Applying for a Work Permit as an Asylum Applicant

Work Permit Asylum

If you are applying for asylum in the United States, there are separate requirements to meet if you are simultaneously applying for a work permit. Only certain immigrants can apply for a work permit, also known as Employment Authorization Documents (EADs). Prior to 1994, asylum seekers were able to get EADs upon arrival in the United States. In order to combat the amount of asylum seekers coming to the United States with less credible claims, the United States Citizenship and Immigration Services (USCIS) imposed additional requirements for simultaneous asylum and work permit applicants. There are two ways to apply for an EAD: win your asylum case or the six month (150 day filing) waiting period, also known as the asylum time clock.

Winning Your Asylum Case

While this may seem rhetorical, the easiest way to be granted a work permit is to win your asylum case. Once an asylum applicant wins their case, they are automatically entitled to receive a work permit, though asylees are eligible to work without a work permit. This is because upon a grant of asylum, you are no longer required to even apply for an EAD. If you win your asylum case, you are automatically granted a social security number, which can be used to apply for employment in the United States, however, many clients choose to apply for a work permit as it’s a form of federal identification.
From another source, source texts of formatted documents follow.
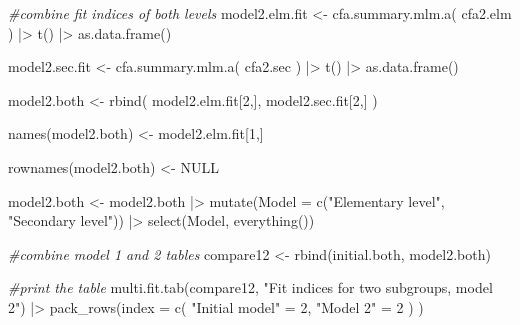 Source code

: \documentclass[
]{article}
\newenvironment{Shaded}{\begin{snugshade}}{\end{snugshade}}
\newcommand{\AttributeTok}[1]{\textcolor[rgb]{0.77,0.63,0.00}{#1}}
\newcommand{\CommentTok}[1]{\textcolor[rgb]{0.56,0.35,0.01}{\textit{#1}}}
\newcommand{\ConstantTok}[1]{\textcolor[rgb]{0.00,0.00,0.00}{#1}}
\newcommand{\DecValTok}[1]{\textcolor[rgb]{0.00,0.00,0.81}{#1}}
\newcommand{\FunctionTok}[1]{\textcolor[rgb]{0.00,0.00,0.00}{#1}}
\newcommand{\NormalTok}[1]{#1}
\newcommand{\OtherTok}[1]{\textcolor[rgb]{0.56,0.35,0.01}{#1}}
\newcommand{\SpecialCharTok}[1]{\textcolor[rgb]{0.00,0.00,0.00}{#1}}
\newcommand{\StringTok}[1]{\textcolor[rgb]{0.31,0.60,0.02}{#1}}
\begin{document}
\begin{Shaded}
\begin{Highlighting}[]
\CommentTok{\#combine fit indices of both levels}
\NormalTok{model2.elm.fit }\OtherTok{\textless{}{-}} 
  \FunctionTok{cfa.summary.mlm.a}\NormalTok{(}
\NormalTok{    cfa2.elm}
\NormalTok{    ) }\SpecialCharTok{|\textgreater{}} 
  \FunctionTok{t}\NormalTok{() }\SpecialCharTok{|\textgreater{}} 
  \FunctionTok{as.data.frame}\NormalTok{()}

\NormalTok{model2.sec.fit }\OtherTok{\textless{}{-}} 
  \FunctionTok{cfa.summary.mlm.a}\NormalTok{(}
\NormalTok{    cfa2.sec}
\NormalTok{    ) }\SpecialCharTok{|\textgreater{}} 
  \FunctionTok{t}\NormalTok{() }\SpecialCharTok{|\textgreater{}} 
  \FunctionTok{as.data.frame}\NormalTok{()}

\NormalTok{model2.both }\OtherTok{\textless{}{-}} 
  \FunctionTok{rbind}\NormalTok{(}
\NormalTok{    model2.elm.fit[}\DecValTok{2}\NormalTok{,], }
\NormalTok{    model2.sec.fit[}\DecValTok{2}\NormalTok{,]}
\NormalTok{    ) }

\FunctionTok{names}\NormalTok{(model2.both) }\OtherTok{\textless{}{-}}\NormalTok{ model2.elm.fit[}\DecValTok{1}\NormalTok{,]}

\FunctionTok{rownames}\NormalTok{(model2.both) }\OtherTok{\textless{}{-}} \ConstantTok{NULL}

\NormalTok{model2.both }\OtherTok{\textless{}{-}} 
\NormalTok{  model2.both }\SpecialCharTok{|\textgreater{}} 
  \FunctionTok{mutate}\NormalTok{(}\AttributeTok{Model =} \FunctionTok{c}\NormalTok{(}\StringTok{"Elementary level"}\NormalTok{,}
    \StringTok{"Secondary level"}\NormalTok{)) }\SpecialCharTok{|\textgreater{}} 
  \FunctionTok{select}\NormalTok{(Model, }\FunctionTok{everything}\NormalTok{())}

\CommentTok{\#combine model 1 and 2 tables}
\NormalTok{compare12 }\OtherTok{\textless{}{-}} \FunctionTok{rbind}\NormalTok{(initial.both, model2.both)}

\CommentTok{\#print the table}
\FunctionTok{multi.fit.tab}\NormalTok{(compare12, }
              \StringTok{"Fit indices for two subgroups, model 2"}\NormalTok{) }\SpecialCharTok{|\textgreater{}} 
  \FunctionTok{pack\_rows}\NormalTok{(}\AttributeTok{index =} \FunctionTok{c}\NormalTok{(}
    \StringTok{"Initial model"} \OtherTok{=} \DecValTok{2}\NormalTok{,}
    \StringTok{"Model 2"} \OtherTok{=} \DecValTok{2}
\NormalTok{  )}
\NormalTok{  )}
\end{Highlighting}
\end{Shaded}
\end{document}
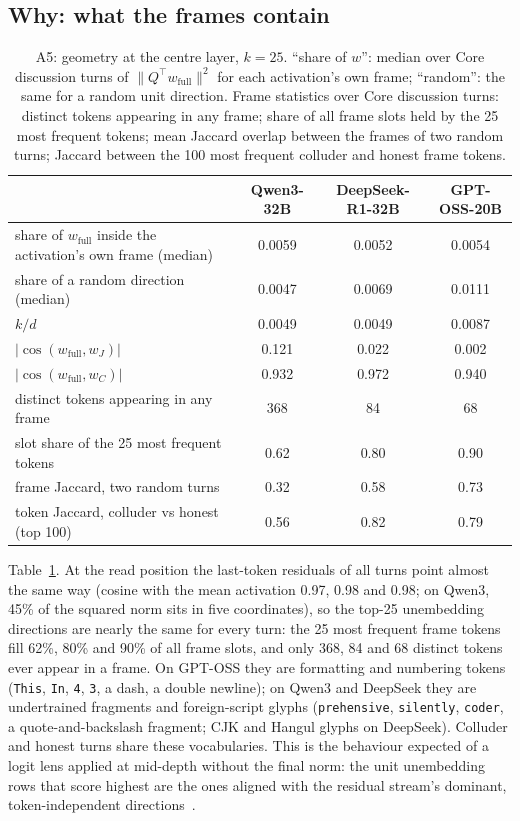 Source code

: \documentclass[11pt,a4paper]{article}
\begin{document}
\subsection{Why: what the frames contain}
\label{sec:geometry}

\begin{table}[t]
\centering
\caption{A5: geometry at the centre layer, $k=25$. ``share of $w$'': median over Core discussion turns of $\|Q^{\top}w_{\mathrm{full}}\|^2$ for each activation's own frame; ``random'': the same for a random unit direction. Frame statistics over Core discussion turns: distinct tokens appearing in any frame; share of all frame slots held by the 25 most frequent tokens; mean Jaccard overlap between the frames of two random turns; Jaccard between the 100 most frequent colluder and honest frame tokens.}
\label{tab:geom}
\footnotesize
\begin{tabular}{@{}lccc@{}}
\toprule
 & \textbf{Qwen3-32B} & \textbf{DeepSeek-R1-32B} & \textbf{GPT-OSS-20B} \\
\midrule
share of $w_{\mathrm{full}}$ inside the activation's own frame (median) & 0.0059 & 0.0052 & 0.0054 \\
share of a random direction (median) & 0.0047 & 0.0069 & 0.0111 \\
$k/d$ & 0.0049 & 0.0049 & 0.0087 \\
$|\cos(w_{\mathrm{full}}, w_{J})|$ & 0.121 & 0.022 & 0.002 \\
$|\cos(w_{\mathrm{full}}, w_{C})|$ & 0.932 & 0.972 & 0.940 \\
distinct tokens appearing in any frame & 368 & 84 & 68 \\
slot share of the 25 most frequent tokens & 0.62 & 0.80 & 0.90 \\
frame Jaccard, two random turns & 0.32 & 0.58 & 0.73 \\
token Jaccard, colluder vs honest (top 100) & 0.56 & 0.82 & 0.79 \\
\bottomrule
\end{tabular}
\end{table}

Table~\ref{tab:geom}. At the read position the last-token residuals of all turns point almost the same way (cosine with the mean activation 0.97, 0.98 and 0.98; on Qwen3, 45\% of the squared norm sits in five coordinates), so the top-25 unembedding directions are nearly the same for every turn: the 25 most frequent frame tokens fill 62\%, 80\% and 90\% of all frame slots, and only 368, 84 and 68 distinct tokens ever appear in a frame. On GPT-OSS they are formatting and numbering tokens (\texttt{This}, \texttt{In}, \texttt{4}, \texttt{3}, a dash, a double newline); on Qwen3 and DeepSeek they are undertrained fragments and foreign-script glyphs (\texttt{prehensive}, \texttt{silently}, \texttt{coder}, a quote-and-backslash fragment; CJK and Hangul glyphs on DeepSeek). Colluder and honest turns share these vocabularies. This is the behaviour expected of a logit lens applied at mid-depth without the final norm: the unit unembedding rows that score highest are the ones aligned with the residual stream's dominant, token-independent directions~\citep{sun2024massive,timkey2021rogue}.
\end{document}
The Six Month Waiting Period

For the vast majority of asylum applicants, the aforementioned process is much more complicated and time consuming than simply winning their case. Applicants often have to wait months, if not years, for a decision to be made. Thus, the second option for obtaining EADs is the asylum time clock.

If an applicant has to wait more than 180 days to hear an initial decision on their asylum case, the applicant is entitled to apply for EADs. At 150 days after filing an asylum claim, the applicant may apply for an EAD by filing an I-765 Application for Employment Authorization. The USCIS then has 30 days to approve your application. At the 180 day mark, the asylum applicant may be granted a work permit. There is no filing fee for the first work permit under the (c)(8)—it is typically valid for 2 years. Thereafter, USCIS currently charges $410 for additional EADs (this filing fee may go up soon).

However, there are certain events which could stop the 150 day clock for the applicant:

  1. Failure to appear at your interview or fingerprint appointment
  2. Failure to receive and acknowledge your asylum decision in person (if required)
  3. A request to reschedule your interview for a later date
  4. A request to transfer your case to a new asylum office or interview location, including when the transfer is based on a new address
  5. A request to provide additional evidence after your interview
  6. Failure to provide a competent interpreter at your interview

 It is very challenging to start the 150 clock back up once it has been stopped, and will likely require the assistance of an attorney to do so. Recently, the Trump Administration has proposed extending the six month 180 waiting period to a full calendar year waiting period of 365 days. Although this proposal has not yet gone into effect, it should serve as a warning to get your asylum application in as soon as possible to start the clock!